Questa situazione è l’opera dell’Europa, la quale non ne è che più colpevole. Essa vi apparirà tale sempreppiù, se vi farete ad esaminare lo scopo dello spogliamento che segue a farne con tanta ostinazione, o che lascia compiere con tanta debolezza. Isolare la Chiesa; ricacciarla a poco a poco fuori della società; indebolire la sua azione sul mondo; rimenarla allo stato di potenza puramente spirituale come ai giorni delle catacombe; renderla dipendente da Cesare; impedire i suoi movimenti e farla entrare nella fase più difficile della sua esistenza: per chi sa ben leggere è questa l’idea primaria scritta nel fatto supremo che si cerca di consumare.
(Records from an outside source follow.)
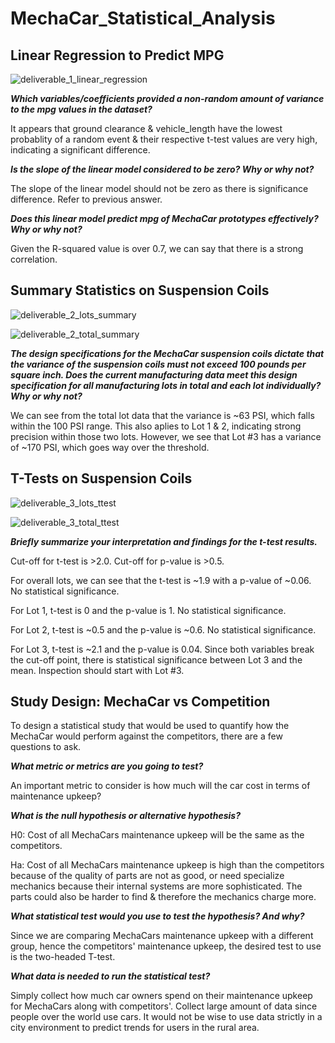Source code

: # MechaCar_Statistical_Analysis

## Linear Regression to Predict MPG

![deliverable_1_linear_regression](https://user-images.githubusercontent.com/99565016/170891890-cd1a7248-3777-4942-ae3a-174f8703cc14.PNG)


***Which variables/coefficients provided a non-random amount of variance to the mpg values in the dataset?***

It appears that ground clearance & vehicle_length have the lowest probablity of a random event & their respective t-test values are very high, indicating a significant difference.

***Is the slope of the linear model considered to be zero? Why or why not?***

The slope of the linear model should not be zero as there is significance difference. Refer to previous answer.

***Does this linear model predict mpg of MechaCar prototypes effectively? Why or why not?***

Given the R-squared value is over 0.7, we can say that there is a strong correlation.


## Summary Statistics on Suspension Coils

![deliverable_2_lots_summary](https://user-images.githubusercontent.com/99565016/170892004-6a2cafbb-548b-498b-8464-46771bbaf89b.PNG)

![deliverable_2_total_summary](https://user-images.githubusercontent.com/99565016/170892007-c76ce81a-a293-4e12-975e-e9088831b759.PNG)


***The design specifications for the MechaCar suspension coils dictate that the variance of the suspension coils must not exceed 100 pounds per square inch. Does the current manufacturing data meet this design specification for all manufacturing lots in total and each lot individually? Why or why not?***

We can see from the total lot data that the variance is ~63 PSI, which falls within the 100 PSI range. This also aplies to Lot 1 & 2, indicating strong precision within those two lots. However, we see that Lot #3 has a variance of ~170 PSI, which goes way over the threshold.


## T-Tests on Suspension Coils

![deliverable_3_lots_ttest](https://user-images.githubusercontent.com/99565016/170892105-a8b92f62-7f24-499e-9197-a1307a538705.PNG)

![deliverable_3_total_ttest](https://user-images.githubusercontent.com/99565016/170892107-1d0f4e70-4afa-4b03-82e1-645edfd678c8.PNG)

***Briefly summarize your interpretation and findings for the t-test results.***

Cut-off for t-test is >2.0.
Cut-off for p-value is >0.5.

For overall lots, we can see that the t-test is ~1.9 with a p-value of ~0.06. No statistical significance.

For Lot 1, t-test is 0 and the p-value is 1. No statistical significance.

For Lot 2, t-test is ~0.5 and the p-value is ~0.6. No statistical significance.

For Lot 3, t-test is ~2.1 and the p-value is 0.04. Since both variables break the cut-off point, there is statistical significance between Lot 3 and the mean. Inspection should start with Lot #3.


## Study Design: MechaCar vs Competition

To design a statistical study that would be used to quantify how the MechaCar would perform against the competitors, there are a few questions to ask.

***What metric or metrics are you going to test?***

An important metric to consider is how much will the car cost in terms of maintenance upkeep? 

***What is the null hypothesis or alternative hypothesis?***

H0: Cost of all MechaCars maintenance upkeep will be the same as the competitors. 

Ha: Cost of all MechaCars maintenance upkeep is high than the competitors because of the quality of parts are not as good, or need specialize mechanics because their internal systems are more sophisticated. The parts could also be harder to find & therefore the mechanics charge more.

***What statistical test would you use to test the hypothesis? And why?***

Since we are comparing MechaCars maintenance upkeep with a different group, hence the competitors' maintenance upkeep, the desired test to use is the two-headed T-test.

***What data is needed to run the statistical test?***

Simply collect how much car owners spend on their maintenance upkeep for MechaCars along with competitors'. Collect large amount of data since people over the world use cars. It would not be wise to use data strictly in a city environment to predict trends for users in the rural area.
Costituire le Potestà temporali padrone assolute della terra mediante la proprietà, dell’intelligenza mediante la dottrina, e della volontà mediante la legge; annientare così il gran fatto sociale del Cristianesimo, che fu appunto la divisione gerarchica dei poteri; tale è la seconda idea già realizzata da tutti i governi eterodossi.

In altri termini il fatto attuale significa: SOSTITUZIONE DEL REGNO ASSOLUTO DELL’UOMO AL REGNO DI DIO. Tali sono i caratteri esterni della situazione. Nella mia prossima lettera cercherò di dirvene la ragione misteriosa.

Tutto vostro etc.

LA SITUAZIONE (2)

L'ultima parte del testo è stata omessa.